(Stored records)
****

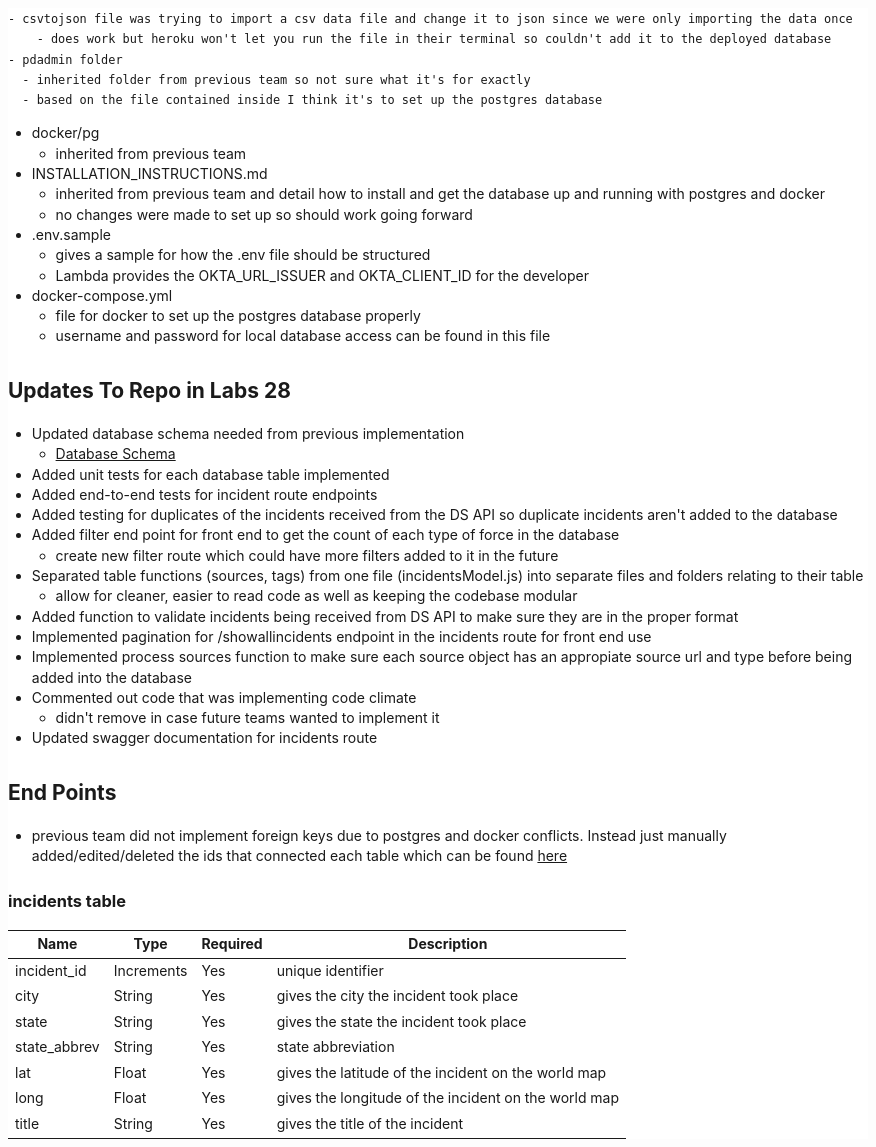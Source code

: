     - csvtojson file was trying to import a csv data file and change it to json since we were only importing the data once
        - does work but heroku won't let you run the file in their terminal so couldn't add it to the deployed database 
    - pdadmin folder
      - inherited folder from previous team so not sure what it's for exactly
      - based on the file contained inside I think it's to set up the postgres database 
  - docker/pg
    - inherited from previous team
  - INSTALLATION_INSTRUCTIONS.md
    - inherited from previous team and detail how to install and get the database up and running with postgres and docker 
    - no changes were made to set up so should work going forward
  - .env.sample
    - gives a sample for how the .env file should be structured 
    - Lambda provides the OKTA_URL_ISSUER and OKTA_CLIENT_ID for the developer
  - docker-compose.yml
    - file for docker to set up the postgres database properly
    - username and password for local database access can be found in this file 

## Updates To Repo in Labs 28 
- Updated database schema needed from previous implementation
  - [Database Schema](https://whimsical.com/human-rights-first-DZVHBA6A5pAnSE6BPUxeTR)
- Added unit tests for each database table implemented
- Added end-to-end tests for incident route endpoints 
- Added testing for duplicates of the incidents received from the DS API so duplicate incidents aren't added to the database
- Added filter end point for front end to get the count of each type of force in the database
  - create new filter route which could have more filters added to it in the future
- Separated table functions (sources, tags) from one file (incidentsModel.js) into separate files and folders relating to their table 
  - allow for cleaner, easier to read code as well as keeping the codebase modular
- Added function to validate incidents being received from DS API to make sure they are in the proper format 
- Implemented pagination for /showallincidents endpoint in the incidents route for front end use 
- Implemented process sources function to make sure each source object has an appropiate source url and type before being added into the database
- Commented out code that was implementing code climate 
  - didn't remove in case future teams wanted to implement it
- Updated swagger documentation for incidents route 

## End Points
- previous team did not implement foreign keys due to postgres and docker conflicts. Instead just manually added/edited/deleted the ids that connected each table which can be found [here](https://whimsical.com/human-rights-first-DZVHBA6A5pAnSE6BPUxeTR)

### incidents table

| Name         | Type       | Required | Description                                          |
| ------------ | ---------- | -------- | ---------------------------------------------------- |
| incident_id  | Increments | Yes      | unique identifier                                    |
| city         | String     | Yes      | gives the city the incident took place               |
| state        | String     | Yes      | gives the state the incident took place              |
| state_abbrev | String     | Yes      | state abbreviation                                   |
| lat          | Float      | Yes      | gives the latitude of the incident on the world map  |
| long         | Float      | Yes      | gives the longitude of the incident on the world map |
| title        | String     | Yes      | gives the title of the incident                      |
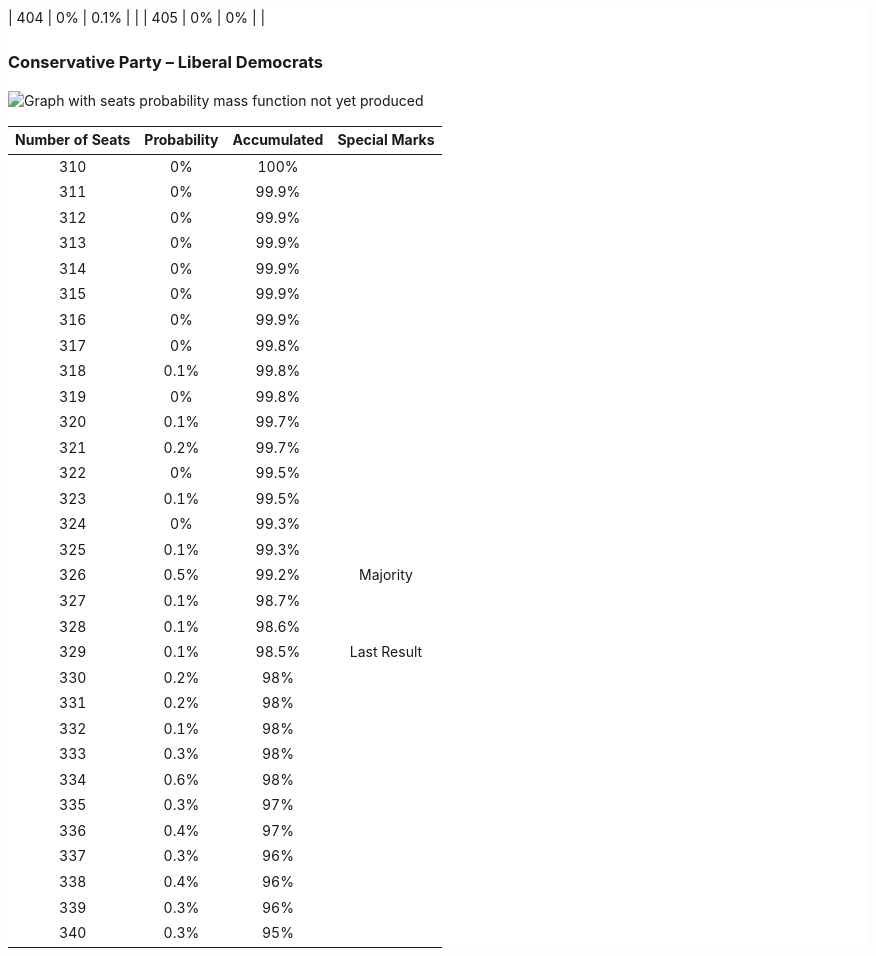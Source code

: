 | 404 | 0% | 0.1% |  |
| 405 | 0% | 0% |  |

### Conservative Party – Liberal Democrats

![Graph with seats probability mass function not yet produced](2019-12-09-ICMResearch-coalitions-seats-pmf-con–libdem.png "Seats Probability Mass Function")

| Number of Seats | Probability | Accumulated | Special Marks |
|:---------------:|:-----------:|:-----------:|:-------------:|
| 310 | 0% | 100% |  |
| 311 | 0% | 99.9% |  |
| 312 | 0% | 99.9% |  |
| 313 | 0% | 99.9% |  |
| 314 | 0% | 99.9% |  |
| 315 | 0% | 99.9% |  |
| 316 | 0% | 99.9% |  |
| 317 | 0% | 99.8% |  |
| 318 | 0.1% | 99.8% |  |
| 319 | 0% | 99.8% |  |
| 320 | 0.1% | 99.7% |  |
| 321 | 0.2% | 99.7% |  |
| 322 | 0% | 99.5% |  |
| 323 | 0.1% | 99.5% |  |
| 324 | 0% | 99.3% |  |
| 325 | 0.1% | 99.3% |  |
| 326 | 0.5% | 99.2% | Majority |
| 327 | 0.1% | 98.7% |  |
| 328 | 0.1% | 98.6% |  |
| 329 | 0.1% | 98.5% | Last Result |
| 330 | 0.2% | 98% |  |
| 331 | 0.2% | 98% |  |
| 332 | 0.1% | 98% |  |
| 333 | 0.3% | 98% |  |
| 334 | 0.6% | 98% |  |
| 335 | 0.3% | 97% |  |
| 336 | 0.4% | 97% |  |
| 337 | 0.3% | 96% |  |
| 338 | 0.4% | 96% |  |
| 339 | 0.3% | 96% |  |
| 340 | 0.3% | 95% |  |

****

**About this task:**
The expected answer is each line of the records above that includes the string "filter".

**Solution:**
- Added filter end point for front end to get the count of each type of force in the database
  - create new filter route which could have more filters added to it in the future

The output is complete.